### WORK INSTRUCTIONS
Starting at the first line of the entries below, please return exactly each line up to and including the one with "slain with non-intrusive, but"; pictures stay out.

### Dataset entries
* * * * * * * * *

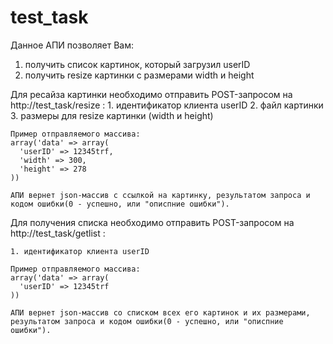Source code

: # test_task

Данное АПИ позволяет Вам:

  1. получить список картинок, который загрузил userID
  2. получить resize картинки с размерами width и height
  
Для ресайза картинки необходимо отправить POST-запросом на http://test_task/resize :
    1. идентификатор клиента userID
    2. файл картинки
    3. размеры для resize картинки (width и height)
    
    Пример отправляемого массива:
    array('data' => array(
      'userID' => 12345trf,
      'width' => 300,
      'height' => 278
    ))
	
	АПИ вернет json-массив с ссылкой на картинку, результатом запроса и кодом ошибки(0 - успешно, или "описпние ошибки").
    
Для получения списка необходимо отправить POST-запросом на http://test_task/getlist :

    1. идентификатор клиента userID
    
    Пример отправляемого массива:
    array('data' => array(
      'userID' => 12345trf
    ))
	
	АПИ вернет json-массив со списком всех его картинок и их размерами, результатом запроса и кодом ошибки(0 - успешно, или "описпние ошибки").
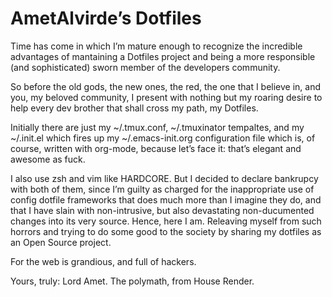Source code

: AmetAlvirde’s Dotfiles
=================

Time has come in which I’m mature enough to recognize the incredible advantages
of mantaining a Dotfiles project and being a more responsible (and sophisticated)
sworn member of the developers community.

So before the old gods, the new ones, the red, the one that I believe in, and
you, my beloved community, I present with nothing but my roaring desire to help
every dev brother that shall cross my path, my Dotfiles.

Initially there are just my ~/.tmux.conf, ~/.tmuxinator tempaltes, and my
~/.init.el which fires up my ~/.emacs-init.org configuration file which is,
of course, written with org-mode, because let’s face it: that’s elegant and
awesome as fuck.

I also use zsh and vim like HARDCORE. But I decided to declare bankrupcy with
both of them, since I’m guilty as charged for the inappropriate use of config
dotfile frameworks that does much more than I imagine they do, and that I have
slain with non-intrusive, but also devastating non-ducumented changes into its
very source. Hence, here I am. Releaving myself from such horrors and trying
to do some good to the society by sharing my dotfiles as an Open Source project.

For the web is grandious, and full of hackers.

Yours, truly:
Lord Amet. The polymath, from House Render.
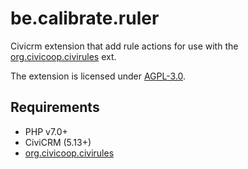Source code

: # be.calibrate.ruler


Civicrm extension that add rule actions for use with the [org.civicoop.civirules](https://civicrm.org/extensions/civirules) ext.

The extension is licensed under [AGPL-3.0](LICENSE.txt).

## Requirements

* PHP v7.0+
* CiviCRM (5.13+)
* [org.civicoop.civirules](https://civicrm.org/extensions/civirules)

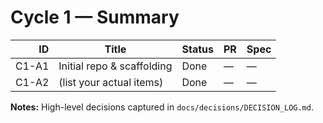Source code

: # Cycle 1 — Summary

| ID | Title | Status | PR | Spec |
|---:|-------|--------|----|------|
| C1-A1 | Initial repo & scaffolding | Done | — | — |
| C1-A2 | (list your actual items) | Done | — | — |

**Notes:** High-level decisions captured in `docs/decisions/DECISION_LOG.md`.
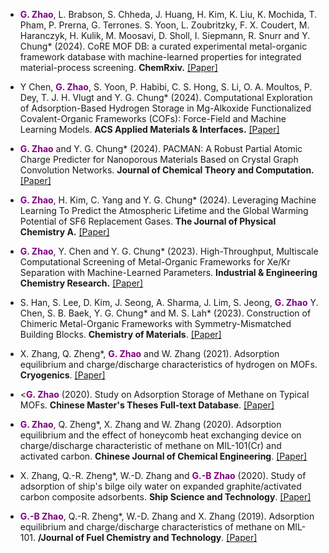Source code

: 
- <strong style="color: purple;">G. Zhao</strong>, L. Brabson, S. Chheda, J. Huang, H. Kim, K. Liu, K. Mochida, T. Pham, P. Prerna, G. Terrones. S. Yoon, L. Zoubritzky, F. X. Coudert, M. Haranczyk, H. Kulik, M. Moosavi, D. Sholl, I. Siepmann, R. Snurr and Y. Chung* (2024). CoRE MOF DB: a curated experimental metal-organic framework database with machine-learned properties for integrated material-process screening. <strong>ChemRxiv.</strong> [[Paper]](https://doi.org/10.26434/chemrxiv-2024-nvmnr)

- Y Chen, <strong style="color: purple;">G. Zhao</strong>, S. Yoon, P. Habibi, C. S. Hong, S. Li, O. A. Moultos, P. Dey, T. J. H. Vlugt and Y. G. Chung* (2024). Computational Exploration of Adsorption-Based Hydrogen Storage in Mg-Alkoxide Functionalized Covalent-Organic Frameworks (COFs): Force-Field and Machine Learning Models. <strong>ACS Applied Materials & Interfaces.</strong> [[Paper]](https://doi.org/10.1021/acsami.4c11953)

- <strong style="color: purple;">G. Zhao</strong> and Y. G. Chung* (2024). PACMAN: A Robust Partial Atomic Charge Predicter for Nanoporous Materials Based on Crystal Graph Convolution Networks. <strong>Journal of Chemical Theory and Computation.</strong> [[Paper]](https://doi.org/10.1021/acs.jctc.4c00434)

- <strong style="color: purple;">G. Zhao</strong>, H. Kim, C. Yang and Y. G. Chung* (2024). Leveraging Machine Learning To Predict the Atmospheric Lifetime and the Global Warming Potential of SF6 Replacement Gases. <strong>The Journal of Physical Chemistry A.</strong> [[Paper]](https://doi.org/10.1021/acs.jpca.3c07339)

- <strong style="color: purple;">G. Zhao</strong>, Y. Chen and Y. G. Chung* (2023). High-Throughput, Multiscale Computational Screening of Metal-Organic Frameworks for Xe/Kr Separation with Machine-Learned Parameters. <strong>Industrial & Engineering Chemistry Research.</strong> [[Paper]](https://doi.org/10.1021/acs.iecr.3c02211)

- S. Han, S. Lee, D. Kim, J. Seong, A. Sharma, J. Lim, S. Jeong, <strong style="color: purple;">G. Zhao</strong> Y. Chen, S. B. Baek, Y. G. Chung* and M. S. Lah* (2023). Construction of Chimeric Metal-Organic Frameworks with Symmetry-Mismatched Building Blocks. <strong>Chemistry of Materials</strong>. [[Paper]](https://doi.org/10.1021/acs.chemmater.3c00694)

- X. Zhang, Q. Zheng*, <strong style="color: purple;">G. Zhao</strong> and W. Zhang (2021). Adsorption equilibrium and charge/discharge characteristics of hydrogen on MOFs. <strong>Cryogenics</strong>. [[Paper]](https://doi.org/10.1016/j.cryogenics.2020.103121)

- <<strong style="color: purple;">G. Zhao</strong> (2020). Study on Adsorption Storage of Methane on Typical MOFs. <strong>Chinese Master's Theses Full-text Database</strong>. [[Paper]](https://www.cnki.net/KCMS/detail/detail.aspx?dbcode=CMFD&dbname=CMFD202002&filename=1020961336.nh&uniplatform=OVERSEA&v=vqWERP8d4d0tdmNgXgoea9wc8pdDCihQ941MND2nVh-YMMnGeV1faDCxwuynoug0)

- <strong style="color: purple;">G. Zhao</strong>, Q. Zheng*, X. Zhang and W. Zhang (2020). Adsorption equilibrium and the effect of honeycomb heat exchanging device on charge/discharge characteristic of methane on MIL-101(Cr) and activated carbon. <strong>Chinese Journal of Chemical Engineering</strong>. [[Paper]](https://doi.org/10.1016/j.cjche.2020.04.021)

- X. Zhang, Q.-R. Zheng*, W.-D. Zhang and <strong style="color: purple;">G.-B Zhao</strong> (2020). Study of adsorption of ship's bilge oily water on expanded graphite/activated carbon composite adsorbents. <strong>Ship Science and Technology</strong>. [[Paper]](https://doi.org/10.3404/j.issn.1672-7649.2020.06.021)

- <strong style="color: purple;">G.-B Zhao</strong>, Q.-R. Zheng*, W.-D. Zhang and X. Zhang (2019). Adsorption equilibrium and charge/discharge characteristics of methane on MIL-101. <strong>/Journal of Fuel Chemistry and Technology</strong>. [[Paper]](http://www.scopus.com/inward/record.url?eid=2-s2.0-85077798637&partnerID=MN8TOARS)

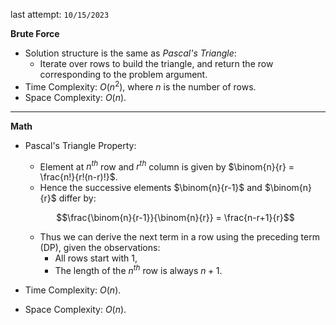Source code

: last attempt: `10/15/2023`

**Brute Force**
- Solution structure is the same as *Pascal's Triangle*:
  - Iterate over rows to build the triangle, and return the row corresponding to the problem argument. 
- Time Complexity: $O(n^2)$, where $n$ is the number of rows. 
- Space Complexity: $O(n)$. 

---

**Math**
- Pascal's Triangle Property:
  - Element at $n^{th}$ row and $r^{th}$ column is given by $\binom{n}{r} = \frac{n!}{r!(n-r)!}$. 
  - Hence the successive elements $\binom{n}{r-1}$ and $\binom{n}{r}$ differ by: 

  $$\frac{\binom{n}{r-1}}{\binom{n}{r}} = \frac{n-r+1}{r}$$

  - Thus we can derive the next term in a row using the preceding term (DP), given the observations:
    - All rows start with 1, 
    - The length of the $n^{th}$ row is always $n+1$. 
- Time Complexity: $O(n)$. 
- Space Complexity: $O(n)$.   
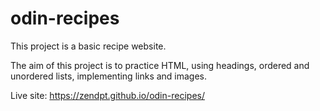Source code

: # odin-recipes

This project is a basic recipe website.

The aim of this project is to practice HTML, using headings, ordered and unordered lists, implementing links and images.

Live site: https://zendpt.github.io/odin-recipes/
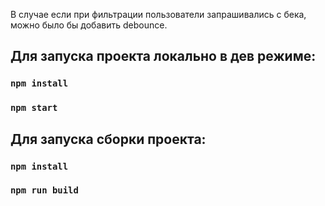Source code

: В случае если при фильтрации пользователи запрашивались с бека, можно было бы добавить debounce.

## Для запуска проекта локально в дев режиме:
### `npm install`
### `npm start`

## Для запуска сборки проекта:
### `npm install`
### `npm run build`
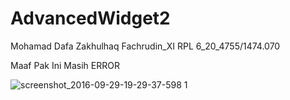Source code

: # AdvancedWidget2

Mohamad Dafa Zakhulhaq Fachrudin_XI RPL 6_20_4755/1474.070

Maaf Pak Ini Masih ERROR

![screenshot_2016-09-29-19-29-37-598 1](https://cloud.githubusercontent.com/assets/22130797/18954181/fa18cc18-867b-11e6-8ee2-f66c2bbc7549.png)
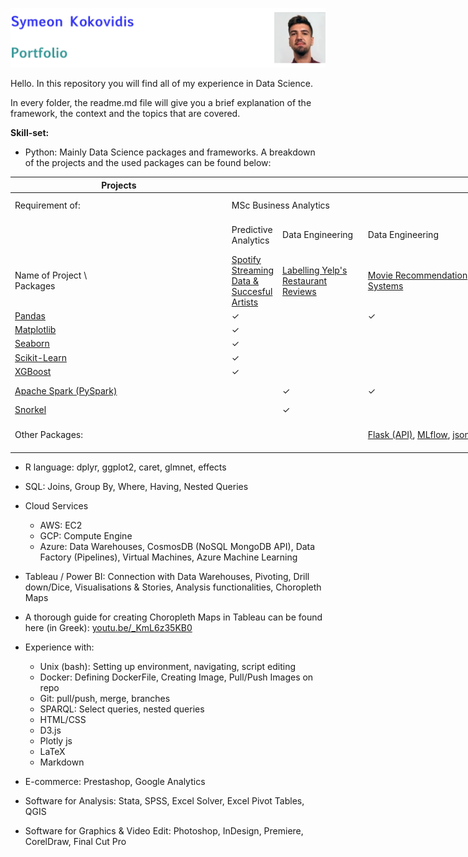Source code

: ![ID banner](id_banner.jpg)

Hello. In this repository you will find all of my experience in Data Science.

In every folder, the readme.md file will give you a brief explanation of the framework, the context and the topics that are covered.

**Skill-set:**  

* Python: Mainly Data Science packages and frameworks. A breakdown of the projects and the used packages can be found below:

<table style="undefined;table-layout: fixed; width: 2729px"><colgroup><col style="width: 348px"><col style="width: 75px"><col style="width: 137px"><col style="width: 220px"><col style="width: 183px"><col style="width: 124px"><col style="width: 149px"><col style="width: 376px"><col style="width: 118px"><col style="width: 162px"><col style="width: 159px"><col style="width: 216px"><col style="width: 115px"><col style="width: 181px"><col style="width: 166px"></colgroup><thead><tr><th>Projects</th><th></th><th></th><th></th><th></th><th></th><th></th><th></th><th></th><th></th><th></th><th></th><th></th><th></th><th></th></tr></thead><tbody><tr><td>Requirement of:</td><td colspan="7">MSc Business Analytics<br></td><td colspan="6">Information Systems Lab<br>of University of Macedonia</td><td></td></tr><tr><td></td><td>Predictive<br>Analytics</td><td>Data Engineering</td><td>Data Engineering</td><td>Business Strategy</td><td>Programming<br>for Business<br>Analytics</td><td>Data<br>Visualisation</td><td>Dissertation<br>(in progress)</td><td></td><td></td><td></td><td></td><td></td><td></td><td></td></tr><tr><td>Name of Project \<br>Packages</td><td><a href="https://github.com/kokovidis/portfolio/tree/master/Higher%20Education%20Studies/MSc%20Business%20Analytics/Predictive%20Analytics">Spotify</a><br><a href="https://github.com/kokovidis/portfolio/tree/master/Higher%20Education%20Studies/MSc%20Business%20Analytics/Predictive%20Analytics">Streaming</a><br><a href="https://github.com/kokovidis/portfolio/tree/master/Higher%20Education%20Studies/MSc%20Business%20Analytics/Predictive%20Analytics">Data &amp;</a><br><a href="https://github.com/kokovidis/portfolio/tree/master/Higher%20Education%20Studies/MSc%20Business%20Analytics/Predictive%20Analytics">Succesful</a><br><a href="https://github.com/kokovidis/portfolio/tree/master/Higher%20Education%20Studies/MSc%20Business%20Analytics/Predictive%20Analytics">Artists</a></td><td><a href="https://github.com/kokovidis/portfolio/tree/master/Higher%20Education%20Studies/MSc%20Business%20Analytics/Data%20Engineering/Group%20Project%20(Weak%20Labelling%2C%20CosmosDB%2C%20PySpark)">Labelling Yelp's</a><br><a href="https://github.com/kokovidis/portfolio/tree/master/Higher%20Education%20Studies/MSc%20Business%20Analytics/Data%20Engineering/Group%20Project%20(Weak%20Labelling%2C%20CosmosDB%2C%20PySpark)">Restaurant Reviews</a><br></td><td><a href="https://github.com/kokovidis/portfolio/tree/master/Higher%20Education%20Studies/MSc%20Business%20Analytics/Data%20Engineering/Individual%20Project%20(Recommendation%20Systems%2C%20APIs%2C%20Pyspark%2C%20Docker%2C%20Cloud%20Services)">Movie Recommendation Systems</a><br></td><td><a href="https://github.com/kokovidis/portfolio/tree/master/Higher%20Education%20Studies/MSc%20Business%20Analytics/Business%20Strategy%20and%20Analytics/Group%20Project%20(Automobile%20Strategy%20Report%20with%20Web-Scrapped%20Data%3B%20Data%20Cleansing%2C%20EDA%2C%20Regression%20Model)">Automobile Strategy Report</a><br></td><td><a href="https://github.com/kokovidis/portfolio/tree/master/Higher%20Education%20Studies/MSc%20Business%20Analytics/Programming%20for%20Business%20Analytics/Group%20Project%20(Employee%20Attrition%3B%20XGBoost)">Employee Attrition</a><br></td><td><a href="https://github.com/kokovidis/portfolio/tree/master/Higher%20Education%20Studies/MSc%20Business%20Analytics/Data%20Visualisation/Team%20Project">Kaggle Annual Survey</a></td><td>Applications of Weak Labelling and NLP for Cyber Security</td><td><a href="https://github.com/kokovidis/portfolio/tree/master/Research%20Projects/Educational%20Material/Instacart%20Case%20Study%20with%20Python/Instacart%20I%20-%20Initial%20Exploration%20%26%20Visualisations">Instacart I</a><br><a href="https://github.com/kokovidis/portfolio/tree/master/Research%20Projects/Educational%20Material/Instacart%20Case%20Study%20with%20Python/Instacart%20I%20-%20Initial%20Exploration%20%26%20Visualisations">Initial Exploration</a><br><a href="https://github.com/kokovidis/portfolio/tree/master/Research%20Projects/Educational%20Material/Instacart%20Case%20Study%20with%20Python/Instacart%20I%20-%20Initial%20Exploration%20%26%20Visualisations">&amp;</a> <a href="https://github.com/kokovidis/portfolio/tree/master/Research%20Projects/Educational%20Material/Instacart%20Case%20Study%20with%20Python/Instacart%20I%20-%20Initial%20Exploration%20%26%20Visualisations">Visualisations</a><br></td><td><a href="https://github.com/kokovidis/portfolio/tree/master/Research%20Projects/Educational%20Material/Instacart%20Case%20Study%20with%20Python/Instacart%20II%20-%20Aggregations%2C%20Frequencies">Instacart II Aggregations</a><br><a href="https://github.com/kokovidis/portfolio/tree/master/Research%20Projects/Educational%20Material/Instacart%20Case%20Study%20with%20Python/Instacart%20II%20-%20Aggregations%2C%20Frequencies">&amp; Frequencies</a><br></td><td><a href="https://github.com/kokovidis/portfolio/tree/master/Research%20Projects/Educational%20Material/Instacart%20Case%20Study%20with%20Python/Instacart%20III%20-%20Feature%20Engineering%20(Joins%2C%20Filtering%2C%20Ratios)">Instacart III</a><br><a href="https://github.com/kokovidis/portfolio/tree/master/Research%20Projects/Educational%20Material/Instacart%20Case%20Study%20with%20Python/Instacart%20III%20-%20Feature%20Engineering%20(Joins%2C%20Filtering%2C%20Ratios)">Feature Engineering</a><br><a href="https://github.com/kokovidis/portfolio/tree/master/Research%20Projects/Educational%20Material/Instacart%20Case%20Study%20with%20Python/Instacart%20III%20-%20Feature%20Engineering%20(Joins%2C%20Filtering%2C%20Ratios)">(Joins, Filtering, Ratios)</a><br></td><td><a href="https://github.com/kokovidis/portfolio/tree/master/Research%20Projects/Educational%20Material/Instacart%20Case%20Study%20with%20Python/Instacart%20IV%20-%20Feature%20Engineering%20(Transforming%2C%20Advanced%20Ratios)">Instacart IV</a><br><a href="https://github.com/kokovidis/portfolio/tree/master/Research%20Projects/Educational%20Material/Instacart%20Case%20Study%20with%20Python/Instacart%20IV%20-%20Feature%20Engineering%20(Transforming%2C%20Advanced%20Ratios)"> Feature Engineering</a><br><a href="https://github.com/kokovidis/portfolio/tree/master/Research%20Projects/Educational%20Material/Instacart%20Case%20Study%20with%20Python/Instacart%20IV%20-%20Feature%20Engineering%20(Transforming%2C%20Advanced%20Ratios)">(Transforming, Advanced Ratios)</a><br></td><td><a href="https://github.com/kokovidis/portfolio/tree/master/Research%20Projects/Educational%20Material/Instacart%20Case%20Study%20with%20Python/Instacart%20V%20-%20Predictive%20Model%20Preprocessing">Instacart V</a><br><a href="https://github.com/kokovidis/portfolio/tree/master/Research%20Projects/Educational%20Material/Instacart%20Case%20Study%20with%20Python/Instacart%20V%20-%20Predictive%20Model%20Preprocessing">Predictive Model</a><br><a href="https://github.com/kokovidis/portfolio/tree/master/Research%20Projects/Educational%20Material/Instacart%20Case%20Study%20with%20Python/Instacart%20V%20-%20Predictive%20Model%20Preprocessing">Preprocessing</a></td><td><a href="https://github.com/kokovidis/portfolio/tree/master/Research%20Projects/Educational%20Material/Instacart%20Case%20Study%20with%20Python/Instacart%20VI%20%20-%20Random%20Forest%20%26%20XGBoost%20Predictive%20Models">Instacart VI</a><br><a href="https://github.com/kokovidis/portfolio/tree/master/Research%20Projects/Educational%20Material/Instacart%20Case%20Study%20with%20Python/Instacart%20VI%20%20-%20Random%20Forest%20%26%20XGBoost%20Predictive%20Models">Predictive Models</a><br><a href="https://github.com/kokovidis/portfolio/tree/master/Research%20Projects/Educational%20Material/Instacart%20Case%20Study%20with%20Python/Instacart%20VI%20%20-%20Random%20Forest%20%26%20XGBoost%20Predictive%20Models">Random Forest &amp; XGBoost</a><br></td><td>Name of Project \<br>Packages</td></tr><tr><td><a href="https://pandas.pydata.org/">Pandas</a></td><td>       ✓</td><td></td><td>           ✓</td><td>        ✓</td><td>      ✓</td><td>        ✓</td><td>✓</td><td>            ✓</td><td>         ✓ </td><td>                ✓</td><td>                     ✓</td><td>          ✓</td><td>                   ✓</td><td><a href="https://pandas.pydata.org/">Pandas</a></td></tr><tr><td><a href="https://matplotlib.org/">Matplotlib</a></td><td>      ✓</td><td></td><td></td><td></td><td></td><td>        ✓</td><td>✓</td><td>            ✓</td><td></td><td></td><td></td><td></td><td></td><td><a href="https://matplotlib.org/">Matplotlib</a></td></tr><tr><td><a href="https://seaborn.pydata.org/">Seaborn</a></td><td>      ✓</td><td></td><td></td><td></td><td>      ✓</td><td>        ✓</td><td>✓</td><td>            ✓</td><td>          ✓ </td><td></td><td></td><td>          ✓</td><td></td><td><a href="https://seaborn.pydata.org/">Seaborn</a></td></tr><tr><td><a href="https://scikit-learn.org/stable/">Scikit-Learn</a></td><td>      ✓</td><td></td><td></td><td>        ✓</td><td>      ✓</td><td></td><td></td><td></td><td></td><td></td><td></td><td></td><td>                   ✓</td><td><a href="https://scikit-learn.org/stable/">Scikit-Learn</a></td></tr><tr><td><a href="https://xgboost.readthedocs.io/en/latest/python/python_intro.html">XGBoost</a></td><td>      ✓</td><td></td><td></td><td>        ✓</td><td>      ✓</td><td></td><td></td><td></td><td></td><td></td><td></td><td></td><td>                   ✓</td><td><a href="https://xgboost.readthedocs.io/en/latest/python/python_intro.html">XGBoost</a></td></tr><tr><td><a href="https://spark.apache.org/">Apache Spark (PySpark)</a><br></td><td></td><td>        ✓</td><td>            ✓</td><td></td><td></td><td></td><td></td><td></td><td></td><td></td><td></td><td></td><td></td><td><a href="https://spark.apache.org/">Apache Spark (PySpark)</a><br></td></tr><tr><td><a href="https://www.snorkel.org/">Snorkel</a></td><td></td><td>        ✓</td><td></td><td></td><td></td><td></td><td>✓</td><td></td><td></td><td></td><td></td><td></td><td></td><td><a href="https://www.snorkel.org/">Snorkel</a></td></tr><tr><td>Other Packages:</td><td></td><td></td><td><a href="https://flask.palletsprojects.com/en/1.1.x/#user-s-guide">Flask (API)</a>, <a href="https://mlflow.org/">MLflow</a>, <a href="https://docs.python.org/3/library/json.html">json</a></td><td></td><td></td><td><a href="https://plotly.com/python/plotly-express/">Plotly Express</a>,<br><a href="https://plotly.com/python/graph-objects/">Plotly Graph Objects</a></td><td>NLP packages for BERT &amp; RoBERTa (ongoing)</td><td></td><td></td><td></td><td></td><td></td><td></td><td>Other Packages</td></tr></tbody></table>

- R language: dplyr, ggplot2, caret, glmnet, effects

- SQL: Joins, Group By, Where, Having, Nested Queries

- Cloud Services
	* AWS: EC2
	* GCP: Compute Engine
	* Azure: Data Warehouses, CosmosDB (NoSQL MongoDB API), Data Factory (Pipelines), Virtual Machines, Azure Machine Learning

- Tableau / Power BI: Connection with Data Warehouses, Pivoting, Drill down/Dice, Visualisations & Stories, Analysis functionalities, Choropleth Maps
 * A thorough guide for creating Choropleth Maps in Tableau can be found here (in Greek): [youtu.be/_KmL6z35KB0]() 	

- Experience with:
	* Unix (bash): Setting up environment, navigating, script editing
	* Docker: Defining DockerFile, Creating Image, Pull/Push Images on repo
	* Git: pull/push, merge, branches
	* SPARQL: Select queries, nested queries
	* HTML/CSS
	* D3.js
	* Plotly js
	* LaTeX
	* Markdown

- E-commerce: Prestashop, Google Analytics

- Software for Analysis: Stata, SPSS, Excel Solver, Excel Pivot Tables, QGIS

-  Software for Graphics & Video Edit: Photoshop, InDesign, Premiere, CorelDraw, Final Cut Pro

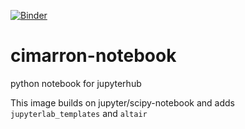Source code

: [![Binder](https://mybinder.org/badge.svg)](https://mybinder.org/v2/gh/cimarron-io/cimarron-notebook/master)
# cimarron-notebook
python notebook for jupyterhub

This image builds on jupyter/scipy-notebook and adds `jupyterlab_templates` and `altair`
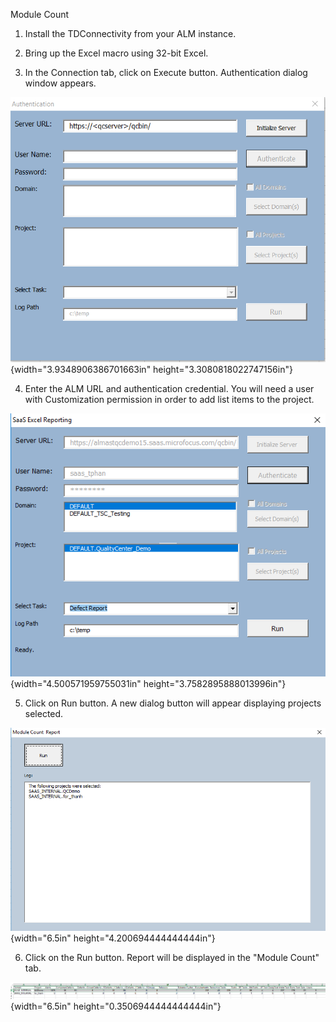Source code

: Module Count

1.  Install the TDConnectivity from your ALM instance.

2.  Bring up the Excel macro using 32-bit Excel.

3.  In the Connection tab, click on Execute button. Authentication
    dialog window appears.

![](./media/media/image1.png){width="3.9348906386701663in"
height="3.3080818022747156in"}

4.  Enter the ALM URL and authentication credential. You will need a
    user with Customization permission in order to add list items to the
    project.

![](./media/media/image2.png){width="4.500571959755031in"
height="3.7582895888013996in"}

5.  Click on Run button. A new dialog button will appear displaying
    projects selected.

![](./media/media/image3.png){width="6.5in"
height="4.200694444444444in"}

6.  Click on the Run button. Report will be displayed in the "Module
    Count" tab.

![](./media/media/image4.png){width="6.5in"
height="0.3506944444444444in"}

* * * * * * * * *

### EXERCISE SOLUTION
Source code

: # test_task

Данное АПИ позволяет Вам:

  1. получить список картинок, который загрузил userID
  2. получить resize картинки с размерами width и height
  
Для ресайза картинки необходимо отправить POST-запросом на http://test_task/resize :
    1. идентификатор клиента userID
    2. файл картинки
    3. размеры для resize картинки (width и height)
    
    Пример отправляемого массива:
    array('data' => array(
      'userID' => 12345trf,
      'width' => 300,
      'height' => 278
    ))
	
	АПИ вернет json-массив с ссылкой на картинку, результатом запроса и кодом ошибки(0 - успешно, или "описпние ошибки").
    
Для получения списка необходимо отправить POST-запросом на http://test_task/getlist :

    1. идентификатор клиента userID
    
    Пример отправляемого массива:
    array('data' => array(
      'userID' => 12345trf
    ))
	
	АПИ вернет json-массив со списком всех его картинок и их размерами, результатом запроса и кодом ошибки(0 - успешно, или "описпние ошибки").
Source code

: AmetAlvirde’s Dotfiles
=================

Time has come in which I’m mature enough to recognize the incredible advantages
of mantaining a Dotfiles project and being a more responsible (and sophisticated)
sworn member of the developers community.

So before the old gods, the new ones, the red, the one that I believe in, and
you, my beloved community, I present with nothing but my roaring desire to help
every dev brother that shall cross my path, my Dotfiles.

Initially there are just my ~/.tmux.conf, ~/.tmuxinator tempaltes, and my
~/.init.el which fires up my ~/.emacs-init.org configuration file which is,
of course, written with org-mode, because let’s face it: that’s elegant and
awesome as fuck.

I also use zsh and vim like HARDCORE. But I decided to declare bankrupcy with
both of them, since I’m guilty as charged for the inappropriate use of config
dotfile frameworks that does much more than I imagine they do, and that I have
slain with non-intrusive, but also devastating non-ducumented changes into its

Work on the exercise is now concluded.